# Exercise Sheet No. 3

---

> Machine Learning for Natural Sciences, Summer 2021, Jun.-Prof. Pascal Friederich, pascal.friederich@kit.edu
> 
> Deadline: 09.05.2021, 8am

---

**Topic**: This exercise sheet will focus on linear algebra, precision, recall and feature reduction. You will continue to use ``numpy`` methods.

## 3.1 Distance function computation

For many feature descriptors and also for a specific implementation of the nearest neighbor classifier, the Euclidean mutual distance between a set of points must be computed. This serves as a measure on how two points are distinct or how far apart they are in Euclidean space. We will make use of this very often in the future. Therefore this exercise focus on an efficient implementation using numpy. You should gain a better unstanding of `numpy` methods.

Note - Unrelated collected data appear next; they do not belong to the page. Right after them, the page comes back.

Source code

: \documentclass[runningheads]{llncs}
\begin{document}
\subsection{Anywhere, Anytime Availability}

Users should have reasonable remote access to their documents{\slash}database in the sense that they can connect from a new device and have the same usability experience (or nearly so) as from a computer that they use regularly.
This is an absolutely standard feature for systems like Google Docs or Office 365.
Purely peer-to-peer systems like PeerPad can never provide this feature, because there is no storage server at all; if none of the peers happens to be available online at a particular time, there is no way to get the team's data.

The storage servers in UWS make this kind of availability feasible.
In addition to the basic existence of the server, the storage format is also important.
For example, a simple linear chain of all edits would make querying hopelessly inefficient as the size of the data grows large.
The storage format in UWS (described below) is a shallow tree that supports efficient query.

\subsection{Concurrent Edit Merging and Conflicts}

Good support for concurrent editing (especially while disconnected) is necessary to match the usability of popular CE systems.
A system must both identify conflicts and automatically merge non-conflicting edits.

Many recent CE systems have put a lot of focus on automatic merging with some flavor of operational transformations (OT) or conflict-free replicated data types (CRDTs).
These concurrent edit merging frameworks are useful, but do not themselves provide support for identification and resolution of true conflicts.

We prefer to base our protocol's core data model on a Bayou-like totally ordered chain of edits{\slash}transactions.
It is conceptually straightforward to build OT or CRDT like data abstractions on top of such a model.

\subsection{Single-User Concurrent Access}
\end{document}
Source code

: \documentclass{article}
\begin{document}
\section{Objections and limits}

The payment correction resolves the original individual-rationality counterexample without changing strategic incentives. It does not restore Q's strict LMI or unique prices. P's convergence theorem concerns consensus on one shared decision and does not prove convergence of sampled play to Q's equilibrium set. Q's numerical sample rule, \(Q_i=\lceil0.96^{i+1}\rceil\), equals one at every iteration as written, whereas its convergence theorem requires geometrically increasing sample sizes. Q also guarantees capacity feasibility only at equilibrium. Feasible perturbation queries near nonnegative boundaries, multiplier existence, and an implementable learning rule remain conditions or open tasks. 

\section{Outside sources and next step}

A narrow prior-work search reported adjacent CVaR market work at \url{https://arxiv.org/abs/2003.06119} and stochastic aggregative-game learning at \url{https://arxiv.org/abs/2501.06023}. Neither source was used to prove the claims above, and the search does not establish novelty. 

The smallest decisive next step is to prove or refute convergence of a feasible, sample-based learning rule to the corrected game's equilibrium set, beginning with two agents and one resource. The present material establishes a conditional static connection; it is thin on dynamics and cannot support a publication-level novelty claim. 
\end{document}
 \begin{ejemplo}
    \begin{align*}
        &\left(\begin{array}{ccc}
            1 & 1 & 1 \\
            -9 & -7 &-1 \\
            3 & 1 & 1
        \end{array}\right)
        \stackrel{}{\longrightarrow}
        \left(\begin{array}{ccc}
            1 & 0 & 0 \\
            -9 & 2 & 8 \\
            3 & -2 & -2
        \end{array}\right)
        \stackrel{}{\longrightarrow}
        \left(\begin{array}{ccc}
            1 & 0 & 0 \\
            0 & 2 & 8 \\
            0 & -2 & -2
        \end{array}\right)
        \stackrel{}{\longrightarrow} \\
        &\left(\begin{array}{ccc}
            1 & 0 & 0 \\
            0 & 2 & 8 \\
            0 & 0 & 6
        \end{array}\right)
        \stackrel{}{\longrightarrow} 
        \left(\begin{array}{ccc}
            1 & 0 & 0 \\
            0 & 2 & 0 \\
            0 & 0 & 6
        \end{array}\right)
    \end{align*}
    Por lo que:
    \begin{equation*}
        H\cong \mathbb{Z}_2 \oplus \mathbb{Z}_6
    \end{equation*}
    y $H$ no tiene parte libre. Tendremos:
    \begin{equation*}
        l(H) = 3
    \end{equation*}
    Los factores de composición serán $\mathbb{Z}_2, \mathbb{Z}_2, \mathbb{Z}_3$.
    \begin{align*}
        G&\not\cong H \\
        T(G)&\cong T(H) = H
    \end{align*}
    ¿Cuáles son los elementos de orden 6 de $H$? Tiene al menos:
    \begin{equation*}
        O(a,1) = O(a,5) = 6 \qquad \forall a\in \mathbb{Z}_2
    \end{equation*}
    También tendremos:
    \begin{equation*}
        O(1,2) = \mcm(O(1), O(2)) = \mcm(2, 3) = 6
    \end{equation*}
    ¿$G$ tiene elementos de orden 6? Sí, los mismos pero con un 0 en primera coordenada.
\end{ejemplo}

**3.1.1** Implement a function ``dist_loop(A,B)`` to computes the Euclidean distance between all instances between two sets of points $A \subset \mathbb{R}^{D}$ and $B \subset \mathbb{R}^{D}$. The input should be two matrices of shape $N \times D$ and $M \times D$. Do this by using explicit python loops to find the distance $d_{ij} = || a_{i} - b_{j} ||$ between two points $a_{i} \in A$ and $b_{i} \in B$. The output should be a $N \times M$ distance matrix. For the calculation of the Euclidean distance you might want to use ``numpy.square()``, ``numpy.sum()`` and ``numpy.sqrt()``.

In [None]:
import numpy as np
from numpy import random
import sys
n = 500
m = 1000
d = 3
A_data = np.reshape(random.rand(n*d),(n,d))
B_data = np.reshape(random.rand(m*d),(m,d))
print("A shape:", A_data.shape, "B shape:", B_data.shape)

In [None]:
def dist_loop(A,B):
    if A.shape[-1] != B.shape[-1]:
        raise ValueError("Error A and B must have same last dimension but got", A.shape[-1], B.shape[-1])
    # YOUR CODE HERE
    raise NotImplementedError()

**3.1.2** Since loops are rather slow in python, and more efficient code is required for numeric operations, write another function ``dist_vec(A,B)`` to compute the distance relying
on vectorization with ``numpy`` methods. Consult https://www.safaribooksonline.com/library/view/python-for-data/9781449323592/ch04.html and https://softwareengineering.stackexchange.com/questions/254475/how-do-i-move-away-from-the-for-loop-school-of-thought for information on how to do this. 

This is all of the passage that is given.